No entanto, essa tecnologia permanece divisiva, pois alguns acreditam que ela desvia a atenção das políticas para reduzir a poluição que aquece o planeta.
“No meu país, Sri Lanka, os impactos das mudanças climáticas estão sendo sentidos agora. Não temos tempo para perseguir contos de fadas como tecnologias de remoção de carbono para sugar o carbono do ar”, disse Hemantha Withanage, presidente da Friends of the Earth International, em um comunicado.
Guterres pediu a todos os países que “acelerem massivamente os esforços climáticos” e, especificamente, que os países ricos apertem “o botão de avanço rápido” nos compromissos para atingir o zero líquido – o que significa remover da atmosfera o máximo de poluição causada pelo aquecimento de plantas conforme eles emitem.
Pela primeira vez, ele disse que os países desenvolvidos devem atingir o zero líquido o mais próximo possível de 2040, muito antes do prazo de 2050 que muitos países – incluindo os EUA e o Reino Unido – se comprometeram a cumprir.

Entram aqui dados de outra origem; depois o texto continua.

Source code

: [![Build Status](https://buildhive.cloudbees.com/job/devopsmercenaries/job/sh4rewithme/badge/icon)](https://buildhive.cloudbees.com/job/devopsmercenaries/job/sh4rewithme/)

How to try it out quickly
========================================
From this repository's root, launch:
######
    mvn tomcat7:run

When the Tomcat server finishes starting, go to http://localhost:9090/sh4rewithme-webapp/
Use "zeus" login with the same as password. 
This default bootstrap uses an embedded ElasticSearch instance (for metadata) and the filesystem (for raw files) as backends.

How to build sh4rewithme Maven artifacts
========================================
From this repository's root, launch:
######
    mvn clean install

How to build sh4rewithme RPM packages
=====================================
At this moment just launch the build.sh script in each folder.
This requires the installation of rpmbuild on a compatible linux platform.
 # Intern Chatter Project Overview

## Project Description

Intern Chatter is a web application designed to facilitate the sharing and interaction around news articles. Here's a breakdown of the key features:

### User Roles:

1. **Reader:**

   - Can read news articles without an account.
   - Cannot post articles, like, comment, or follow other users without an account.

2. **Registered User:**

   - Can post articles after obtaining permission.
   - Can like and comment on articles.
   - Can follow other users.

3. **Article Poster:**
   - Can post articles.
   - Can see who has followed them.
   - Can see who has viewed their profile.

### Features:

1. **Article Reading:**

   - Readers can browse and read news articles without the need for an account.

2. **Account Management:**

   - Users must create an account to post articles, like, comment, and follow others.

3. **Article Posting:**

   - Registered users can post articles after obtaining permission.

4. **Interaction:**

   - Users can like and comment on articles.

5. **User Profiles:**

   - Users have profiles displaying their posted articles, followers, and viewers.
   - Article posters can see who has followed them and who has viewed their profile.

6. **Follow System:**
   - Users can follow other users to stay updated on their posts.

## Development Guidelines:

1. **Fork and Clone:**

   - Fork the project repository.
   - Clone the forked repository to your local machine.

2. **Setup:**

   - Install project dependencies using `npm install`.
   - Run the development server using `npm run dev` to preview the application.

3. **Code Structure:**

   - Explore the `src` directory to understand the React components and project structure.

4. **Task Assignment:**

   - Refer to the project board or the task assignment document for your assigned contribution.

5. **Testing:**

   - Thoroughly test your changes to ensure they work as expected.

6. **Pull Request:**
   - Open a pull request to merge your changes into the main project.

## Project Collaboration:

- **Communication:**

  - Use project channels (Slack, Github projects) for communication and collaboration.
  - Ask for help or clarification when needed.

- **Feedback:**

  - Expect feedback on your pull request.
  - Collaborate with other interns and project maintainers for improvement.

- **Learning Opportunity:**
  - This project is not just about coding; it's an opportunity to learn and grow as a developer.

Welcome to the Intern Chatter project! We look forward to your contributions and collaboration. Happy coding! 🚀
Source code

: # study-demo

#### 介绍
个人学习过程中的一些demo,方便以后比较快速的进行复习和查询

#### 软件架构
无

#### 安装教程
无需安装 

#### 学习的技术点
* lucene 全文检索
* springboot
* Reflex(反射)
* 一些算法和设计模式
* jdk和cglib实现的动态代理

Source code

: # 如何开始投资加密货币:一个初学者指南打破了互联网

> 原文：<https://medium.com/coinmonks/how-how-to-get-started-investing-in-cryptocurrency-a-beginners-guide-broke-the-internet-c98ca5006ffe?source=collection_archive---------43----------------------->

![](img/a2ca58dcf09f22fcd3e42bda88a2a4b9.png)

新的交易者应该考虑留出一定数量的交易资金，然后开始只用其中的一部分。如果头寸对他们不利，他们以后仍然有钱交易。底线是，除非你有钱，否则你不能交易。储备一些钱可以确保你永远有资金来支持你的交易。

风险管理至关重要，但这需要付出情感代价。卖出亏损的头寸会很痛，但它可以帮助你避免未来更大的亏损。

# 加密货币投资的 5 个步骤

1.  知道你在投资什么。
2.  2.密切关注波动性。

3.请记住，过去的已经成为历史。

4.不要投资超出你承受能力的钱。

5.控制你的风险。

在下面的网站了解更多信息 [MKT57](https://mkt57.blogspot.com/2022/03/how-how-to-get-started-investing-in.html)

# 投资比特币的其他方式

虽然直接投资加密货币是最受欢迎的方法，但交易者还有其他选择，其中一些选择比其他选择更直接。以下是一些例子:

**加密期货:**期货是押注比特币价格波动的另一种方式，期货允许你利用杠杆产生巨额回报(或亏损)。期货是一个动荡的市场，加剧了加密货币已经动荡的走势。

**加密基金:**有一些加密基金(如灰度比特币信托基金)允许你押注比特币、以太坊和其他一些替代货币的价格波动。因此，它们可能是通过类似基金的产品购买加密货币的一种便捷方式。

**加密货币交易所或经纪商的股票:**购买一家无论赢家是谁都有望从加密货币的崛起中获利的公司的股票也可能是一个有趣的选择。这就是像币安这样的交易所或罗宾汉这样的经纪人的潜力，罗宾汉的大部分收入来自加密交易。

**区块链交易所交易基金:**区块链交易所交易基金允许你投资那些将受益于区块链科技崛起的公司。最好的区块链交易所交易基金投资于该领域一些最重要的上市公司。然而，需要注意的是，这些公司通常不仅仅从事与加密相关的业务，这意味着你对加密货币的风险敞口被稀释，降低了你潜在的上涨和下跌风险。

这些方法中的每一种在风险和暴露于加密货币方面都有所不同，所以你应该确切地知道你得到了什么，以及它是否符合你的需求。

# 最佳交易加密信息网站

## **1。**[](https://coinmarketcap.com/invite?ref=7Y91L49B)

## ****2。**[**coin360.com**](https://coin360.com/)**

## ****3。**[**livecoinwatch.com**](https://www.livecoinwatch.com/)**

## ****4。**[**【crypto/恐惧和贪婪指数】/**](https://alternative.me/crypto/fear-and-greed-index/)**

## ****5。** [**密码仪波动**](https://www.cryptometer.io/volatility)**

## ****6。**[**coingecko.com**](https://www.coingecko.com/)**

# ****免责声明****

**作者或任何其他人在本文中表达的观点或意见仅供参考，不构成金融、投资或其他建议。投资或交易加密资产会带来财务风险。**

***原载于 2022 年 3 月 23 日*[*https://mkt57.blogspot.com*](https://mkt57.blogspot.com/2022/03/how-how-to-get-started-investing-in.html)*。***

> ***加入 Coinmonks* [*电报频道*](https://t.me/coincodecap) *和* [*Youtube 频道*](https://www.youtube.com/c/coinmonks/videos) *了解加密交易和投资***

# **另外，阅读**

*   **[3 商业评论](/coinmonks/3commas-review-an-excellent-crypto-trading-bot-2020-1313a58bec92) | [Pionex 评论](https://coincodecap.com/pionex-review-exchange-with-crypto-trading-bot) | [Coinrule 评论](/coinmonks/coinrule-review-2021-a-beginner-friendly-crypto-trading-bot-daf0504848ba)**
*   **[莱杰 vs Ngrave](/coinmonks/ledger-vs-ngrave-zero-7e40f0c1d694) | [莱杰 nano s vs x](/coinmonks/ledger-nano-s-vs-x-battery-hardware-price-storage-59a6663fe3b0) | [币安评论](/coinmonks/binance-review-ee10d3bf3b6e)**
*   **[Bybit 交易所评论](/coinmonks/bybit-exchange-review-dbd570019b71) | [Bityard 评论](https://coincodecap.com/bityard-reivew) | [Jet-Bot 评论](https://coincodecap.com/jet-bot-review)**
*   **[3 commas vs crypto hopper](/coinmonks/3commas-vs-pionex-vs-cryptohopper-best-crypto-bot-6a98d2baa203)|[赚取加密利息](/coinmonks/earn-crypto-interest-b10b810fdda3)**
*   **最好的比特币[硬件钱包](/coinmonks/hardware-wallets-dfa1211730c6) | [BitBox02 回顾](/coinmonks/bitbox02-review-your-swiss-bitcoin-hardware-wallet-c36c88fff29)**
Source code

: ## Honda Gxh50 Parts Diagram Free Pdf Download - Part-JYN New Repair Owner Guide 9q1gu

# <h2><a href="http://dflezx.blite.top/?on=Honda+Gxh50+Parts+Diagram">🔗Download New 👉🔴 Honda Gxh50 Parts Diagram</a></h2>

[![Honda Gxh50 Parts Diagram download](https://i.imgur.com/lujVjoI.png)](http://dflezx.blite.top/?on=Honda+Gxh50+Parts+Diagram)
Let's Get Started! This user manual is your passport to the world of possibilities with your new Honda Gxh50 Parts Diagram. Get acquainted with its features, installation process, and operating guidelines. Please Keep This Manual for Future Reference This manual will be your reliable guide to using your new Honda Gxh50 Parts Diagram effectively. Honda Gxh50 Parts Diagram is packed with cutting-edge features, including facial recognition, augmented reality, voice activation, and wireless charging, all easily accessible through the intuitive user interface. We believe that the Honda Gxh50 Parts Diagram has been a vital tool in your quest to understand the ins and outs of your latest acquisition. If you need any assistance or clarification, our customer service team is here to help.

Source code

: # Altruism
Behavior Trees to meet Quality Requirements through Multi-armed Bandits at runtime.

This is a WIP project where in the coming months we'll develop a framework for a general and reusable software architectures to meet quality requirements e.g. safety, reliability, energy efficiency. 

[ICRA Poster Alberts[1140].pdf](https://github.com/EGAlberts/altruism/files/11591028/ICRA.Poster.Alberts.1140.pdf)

“O relatório do IPCC de hoje é um guia prático para desarmar a bomba-relógio climática”, disse Guterres. “Mas será um salto quântico na ação climática”, acrescentou.
O relatório, assinado no fim de semana por representantes de quase 200 países membros da ONU, será utilizado na próxima conferência climática das Nações Unidas, a COP28, em Dubai no final do ano.
A conferência incluirá o primeiro “balanço global” do Acordo Climático de Paris, uma avaliação do progresso para enfrentar a crise climática e evitar a catástrofe climática.